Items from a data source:
---+---
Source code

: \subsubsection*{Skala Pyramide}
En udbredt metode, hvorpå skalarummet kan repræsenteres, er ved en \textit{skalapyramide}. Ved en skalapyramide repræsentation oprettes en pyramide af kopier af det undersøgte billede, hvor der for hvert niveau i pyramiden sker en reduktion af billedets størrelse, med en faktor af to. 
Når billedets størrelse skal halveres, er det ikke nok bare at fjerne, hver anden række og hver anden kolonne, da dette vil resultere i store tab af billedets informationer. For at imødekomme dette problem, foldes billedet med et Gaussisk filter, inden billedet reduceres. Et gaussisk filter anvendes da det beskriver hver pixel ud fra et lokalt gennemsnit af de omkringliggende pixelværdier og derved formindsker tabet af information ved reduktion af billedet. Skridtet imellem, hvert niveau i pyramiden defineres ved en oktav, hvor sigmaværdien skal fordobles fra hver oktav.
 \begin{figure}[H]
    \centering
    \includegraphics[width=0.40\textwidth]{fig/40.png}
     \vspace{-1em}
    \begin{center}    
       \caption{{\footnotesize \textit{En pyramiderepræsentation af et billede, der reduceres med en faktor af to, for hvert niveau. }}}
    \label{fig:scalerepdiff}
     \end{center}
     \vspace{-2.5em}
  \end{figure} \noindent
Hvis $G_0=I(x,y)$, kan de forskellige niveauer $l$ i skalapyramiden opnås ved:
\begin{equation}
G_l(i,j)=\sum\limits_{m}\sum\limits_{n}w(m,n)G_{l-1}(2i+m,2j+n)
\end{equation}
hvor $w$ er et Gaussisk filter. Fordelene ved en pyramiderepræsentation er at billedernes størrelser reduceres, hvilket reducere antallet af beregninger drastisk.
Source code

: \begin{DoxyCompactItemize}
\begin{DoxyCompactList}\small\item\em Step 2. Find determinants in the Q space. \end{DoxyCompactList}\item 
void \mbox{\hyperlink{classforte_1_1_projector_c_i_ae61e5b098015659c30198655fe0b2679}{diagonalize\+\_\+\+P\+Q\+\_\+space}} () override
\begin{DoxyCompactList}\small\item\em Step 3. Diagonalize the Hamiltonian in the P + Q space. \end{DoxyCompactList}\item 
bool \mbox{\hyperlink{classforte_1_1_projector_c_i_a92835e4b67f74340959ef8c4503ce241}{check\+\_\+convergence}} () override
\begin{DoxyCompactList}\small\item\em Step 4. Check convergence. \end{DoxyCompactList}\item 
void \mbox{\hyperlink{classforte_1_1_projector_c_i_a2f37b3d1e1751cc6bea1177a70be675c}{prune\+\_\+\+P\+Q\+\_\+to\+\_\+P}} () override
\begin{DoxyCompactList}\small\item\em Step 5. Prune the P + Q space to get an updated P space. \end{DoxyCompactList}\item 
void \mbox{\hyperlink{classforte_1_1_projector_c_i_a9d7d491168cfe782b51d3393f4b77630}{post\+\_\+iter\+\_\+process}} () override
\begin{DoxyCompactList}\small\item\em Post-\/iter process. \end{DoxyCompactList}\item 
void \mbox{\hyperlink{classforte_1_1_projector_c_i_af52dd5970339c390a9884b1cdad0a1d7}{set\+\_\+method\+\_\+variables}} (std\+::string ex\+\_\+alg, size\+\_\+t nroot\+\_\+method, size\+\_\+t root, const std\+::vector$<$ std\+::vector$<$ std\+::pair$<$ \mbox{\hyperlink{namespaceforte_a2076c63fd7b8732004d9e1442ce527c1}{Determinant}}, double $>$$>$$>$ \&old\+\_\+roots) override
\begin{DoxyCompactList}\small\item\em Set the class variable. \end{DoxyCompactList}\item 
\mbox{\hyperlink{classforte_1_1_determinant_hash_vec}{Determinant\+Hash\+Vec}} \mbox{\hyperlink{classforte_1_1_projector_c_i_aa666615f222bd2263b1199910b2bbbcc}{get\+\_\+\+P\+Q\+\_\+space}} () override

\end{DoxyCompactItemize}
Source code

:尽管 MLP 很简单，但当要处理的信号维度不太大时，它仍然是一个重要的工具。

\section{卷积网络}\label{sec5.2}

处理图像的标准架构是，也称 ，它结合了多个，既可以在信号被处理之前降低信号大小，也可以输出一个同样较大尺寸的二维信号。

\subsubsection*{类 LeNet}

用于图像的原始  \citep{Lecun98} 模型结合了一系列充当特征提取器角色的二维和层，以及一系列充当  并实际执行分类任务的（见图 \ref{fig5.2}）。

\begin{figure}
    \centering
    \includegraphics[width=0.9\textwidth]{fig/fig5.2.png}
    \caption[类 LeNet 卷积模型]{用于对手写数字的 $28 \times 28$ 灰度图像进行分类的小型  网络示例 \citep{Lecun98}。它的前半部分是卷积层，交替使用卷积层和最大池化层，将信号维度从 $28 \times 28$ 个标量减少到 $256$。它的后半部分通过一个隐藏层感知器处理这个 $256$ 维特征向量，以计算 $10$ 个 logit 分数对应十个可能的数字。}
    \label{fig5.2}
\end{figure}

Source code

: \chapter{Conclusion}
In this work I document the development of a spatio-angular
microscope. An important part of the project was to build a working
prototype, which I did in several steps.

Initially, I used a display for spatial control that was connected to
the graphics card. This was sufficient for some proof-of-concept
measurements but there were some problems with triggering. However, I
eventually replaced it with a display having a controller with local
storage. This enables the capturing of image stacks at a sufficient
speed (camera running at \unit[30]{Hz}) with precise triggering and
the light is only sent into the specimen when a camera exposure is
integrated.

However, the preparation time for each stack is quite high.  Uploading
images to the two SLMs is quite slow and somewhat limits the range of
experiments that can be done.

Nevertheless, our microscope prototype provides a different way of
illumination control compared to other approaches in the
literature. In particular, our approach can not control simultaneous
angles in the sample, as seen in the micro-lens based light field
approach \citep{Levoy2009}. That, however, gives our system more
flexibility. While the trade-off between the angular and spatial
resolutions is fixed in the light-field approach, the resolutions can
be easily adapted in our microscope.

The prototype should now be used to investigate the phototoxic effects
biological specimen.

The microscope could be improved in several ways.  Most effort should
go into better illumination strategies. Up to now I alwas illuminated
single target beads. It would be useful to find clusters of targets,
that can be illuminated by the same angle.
---+---
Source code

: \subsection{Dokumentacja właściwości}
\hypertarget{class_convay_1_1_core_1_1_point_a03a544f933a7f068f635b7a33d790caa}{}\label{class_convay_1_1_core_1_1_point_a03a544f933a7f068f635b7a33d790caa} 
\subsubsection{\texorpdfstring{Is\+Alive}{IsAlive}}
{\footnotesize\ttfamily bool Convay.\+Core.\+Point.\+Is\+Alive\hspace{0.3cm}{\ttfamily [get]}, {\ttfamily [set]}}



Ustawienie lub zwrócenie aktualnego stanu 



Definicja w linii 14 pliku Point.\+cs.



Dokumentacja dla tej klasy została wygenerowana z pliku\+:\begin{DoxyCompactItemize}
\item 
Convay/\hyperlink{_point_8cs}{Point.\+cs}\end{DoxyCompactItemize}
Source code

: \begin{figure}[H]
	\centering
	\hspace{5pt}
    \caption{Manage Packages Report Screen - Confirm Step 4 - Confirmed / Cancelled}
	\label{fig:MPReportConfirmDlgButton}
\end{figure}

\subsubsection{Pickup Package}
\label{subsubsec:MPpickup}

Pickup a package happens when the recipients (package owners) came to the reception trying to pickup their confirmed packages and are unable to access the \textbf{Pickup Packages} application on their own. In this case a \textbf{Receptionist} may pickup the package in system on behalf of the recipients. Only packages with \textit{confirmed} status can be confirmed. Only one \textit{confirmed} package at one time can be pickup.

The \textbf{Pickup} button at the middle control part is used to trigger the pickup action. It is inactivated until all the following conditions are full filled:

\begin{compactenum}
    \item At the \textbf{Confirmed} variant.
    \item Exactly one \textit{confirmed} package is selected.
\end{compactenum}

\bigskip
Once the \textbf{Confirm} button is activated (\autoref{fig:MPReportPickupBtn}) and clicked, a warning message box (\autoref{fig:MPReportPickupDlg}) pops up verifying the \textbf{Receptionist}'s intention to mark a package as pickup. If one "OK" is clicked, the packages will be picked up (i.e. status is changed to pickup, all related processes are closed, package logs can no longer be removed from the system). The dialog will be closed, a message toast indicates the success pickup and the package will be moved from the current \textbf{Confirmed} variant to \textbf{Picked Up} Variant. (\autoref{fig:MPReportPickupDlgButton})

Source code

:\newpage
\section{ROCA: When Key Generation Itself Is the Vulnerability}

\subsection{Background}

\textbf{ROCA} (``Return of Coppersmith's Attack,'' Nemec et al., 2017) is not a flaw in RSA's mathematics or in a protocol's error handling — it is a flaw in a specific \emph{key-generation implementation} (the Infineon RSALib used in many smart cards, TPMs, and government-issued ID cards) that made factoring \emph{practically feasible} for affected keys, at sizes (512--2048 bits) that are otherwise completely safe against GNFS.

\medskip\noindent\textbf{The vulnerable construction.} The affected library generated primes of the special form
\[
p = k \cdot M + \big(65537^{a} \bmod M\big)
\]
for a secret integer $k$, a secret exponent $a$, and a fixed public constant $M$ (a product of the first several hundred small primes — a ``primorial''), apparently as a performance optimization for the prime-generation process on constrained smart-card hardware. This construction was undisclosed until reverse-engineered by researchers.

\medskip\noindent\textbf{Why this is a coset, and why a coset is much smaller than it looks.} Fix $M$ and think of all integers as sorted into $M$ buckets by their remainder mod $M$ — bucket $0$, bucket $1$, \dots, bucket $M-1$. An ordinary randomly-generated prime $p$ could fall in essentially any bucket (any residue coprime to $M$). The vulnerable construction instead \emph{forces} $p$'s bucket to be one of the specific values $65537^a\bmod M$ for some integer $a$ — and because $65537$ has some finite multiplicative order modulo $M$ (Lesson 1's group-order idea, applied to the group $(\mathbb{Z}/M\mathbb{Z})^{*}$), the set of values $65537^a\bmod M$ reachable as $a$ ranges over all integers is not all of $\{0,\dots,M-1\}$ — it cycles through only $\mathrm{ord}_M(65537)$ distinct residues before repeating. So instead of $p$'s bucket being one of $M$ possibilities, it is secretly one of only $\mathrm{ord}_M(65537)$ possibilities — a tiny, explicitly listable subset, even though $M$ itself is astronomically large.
---+---
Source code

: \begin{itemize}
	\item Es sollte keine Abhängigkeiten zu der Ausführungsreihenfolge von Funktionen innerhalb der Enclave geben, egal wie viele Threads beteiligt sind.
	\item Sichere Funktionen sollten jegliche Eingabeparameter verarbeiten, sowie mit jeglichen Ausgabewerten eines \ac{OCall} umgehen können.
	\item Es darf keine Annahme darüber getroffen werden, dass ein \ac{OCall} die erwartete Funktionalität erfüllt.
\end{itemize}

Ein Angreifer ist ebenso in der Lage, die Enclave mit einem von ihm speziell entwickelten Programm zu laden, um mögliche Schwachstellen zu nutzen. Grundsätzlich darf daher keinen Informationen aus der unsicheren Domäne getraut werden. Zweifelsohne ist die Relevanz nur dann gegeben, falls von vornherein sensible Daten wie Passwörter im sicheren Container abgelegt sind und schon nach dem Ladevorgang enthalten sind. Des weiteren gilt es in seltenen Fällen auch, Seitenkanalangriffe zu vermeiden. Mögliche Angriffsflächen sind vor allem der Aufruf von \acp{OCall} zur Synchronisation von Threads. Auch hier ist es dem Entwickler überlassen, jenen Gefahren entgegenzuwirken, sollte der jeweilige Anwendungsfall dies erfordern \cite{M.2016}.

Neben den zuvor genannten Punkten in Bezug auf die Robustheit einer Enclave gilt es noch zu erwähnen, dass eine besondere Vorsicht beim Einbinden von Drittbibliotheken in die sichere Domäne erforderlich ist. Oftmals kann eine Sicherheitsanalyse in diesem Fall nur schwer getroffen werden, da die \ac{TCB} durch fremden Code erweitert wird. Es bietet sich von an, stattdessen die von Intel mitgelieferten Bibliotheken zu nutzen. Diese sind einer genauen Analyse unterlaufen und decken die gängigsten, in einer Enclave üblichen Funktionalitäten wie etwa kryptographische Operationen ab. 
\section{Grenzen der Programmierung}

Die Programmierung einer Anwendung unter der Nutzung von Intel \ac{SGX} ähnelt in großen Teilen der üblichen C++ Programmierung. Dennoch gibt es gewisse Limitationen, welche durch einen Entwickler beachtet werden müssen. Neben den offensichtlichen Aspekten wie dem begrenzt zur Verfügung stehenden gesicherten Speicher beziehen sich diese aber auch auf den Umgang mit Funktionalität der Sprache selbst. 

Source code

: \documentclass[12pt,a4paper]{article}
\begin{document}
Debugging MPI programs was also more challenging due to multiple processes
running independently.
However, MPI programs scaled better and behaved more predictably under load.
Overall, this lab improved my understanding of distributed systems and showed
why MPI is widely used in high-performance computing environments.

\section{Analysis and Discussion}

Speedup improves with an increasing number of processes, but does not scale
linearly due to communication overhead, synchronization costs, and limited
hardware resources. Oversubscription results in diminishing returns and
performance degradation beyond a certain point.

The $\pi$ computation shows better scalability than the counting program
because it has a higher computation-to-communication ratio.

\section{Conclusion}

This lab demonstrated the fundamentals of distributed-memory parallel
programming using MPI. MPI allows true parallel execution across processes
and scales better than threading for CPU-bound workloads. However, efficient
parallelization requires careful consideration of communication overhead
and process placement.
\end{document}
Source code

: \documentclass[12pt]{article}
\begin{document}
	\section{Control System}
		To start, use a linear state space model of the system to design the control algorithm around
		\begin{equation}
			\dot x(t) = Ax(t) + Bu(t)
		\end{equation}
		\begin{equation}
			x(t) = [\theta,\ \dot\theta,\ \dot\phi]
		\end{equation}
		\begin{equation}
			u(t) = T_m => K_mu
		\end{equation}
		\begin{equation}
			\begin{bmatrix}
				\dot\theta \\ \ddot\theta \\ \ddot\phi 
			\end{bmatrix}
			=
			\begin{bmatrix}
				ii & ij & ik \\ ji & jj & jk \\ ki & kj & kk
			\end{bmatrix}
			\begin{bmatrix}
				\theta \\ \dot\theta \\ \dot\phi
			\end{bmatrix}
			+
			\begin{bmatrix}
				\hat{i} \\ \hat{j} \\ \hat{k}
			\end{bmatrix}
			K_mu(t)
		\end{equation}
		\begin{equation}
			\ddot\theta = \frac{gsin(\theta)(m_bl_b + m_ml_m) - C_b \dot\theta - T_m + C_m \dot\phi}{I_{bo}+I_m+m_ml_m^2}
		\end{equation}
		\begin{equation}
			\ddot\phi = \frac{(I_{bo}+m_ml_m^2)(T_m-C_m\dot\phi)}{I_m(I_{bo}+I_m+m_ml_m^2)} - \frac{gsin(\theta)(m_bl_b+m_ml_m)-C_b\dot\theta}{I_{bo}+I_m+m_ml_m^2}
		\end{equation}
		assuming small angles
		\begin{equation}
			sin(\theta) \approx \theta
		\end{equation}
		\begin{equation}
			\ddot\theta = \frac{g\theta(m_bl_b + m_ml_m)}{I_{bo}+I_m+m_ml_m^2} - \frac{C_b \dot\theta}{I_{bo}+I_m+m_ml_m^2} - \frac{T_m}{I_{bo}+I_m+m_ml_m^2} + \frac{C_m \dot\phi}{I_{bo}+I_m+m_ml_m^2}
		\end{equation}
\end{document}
---+---
Your goal:
Return a copy of every line in the records that includes the string "should".

Answer section:
The prototype should now be used to investigate the phototoxic effects
The microscope could be improved in several ways.  Most effort should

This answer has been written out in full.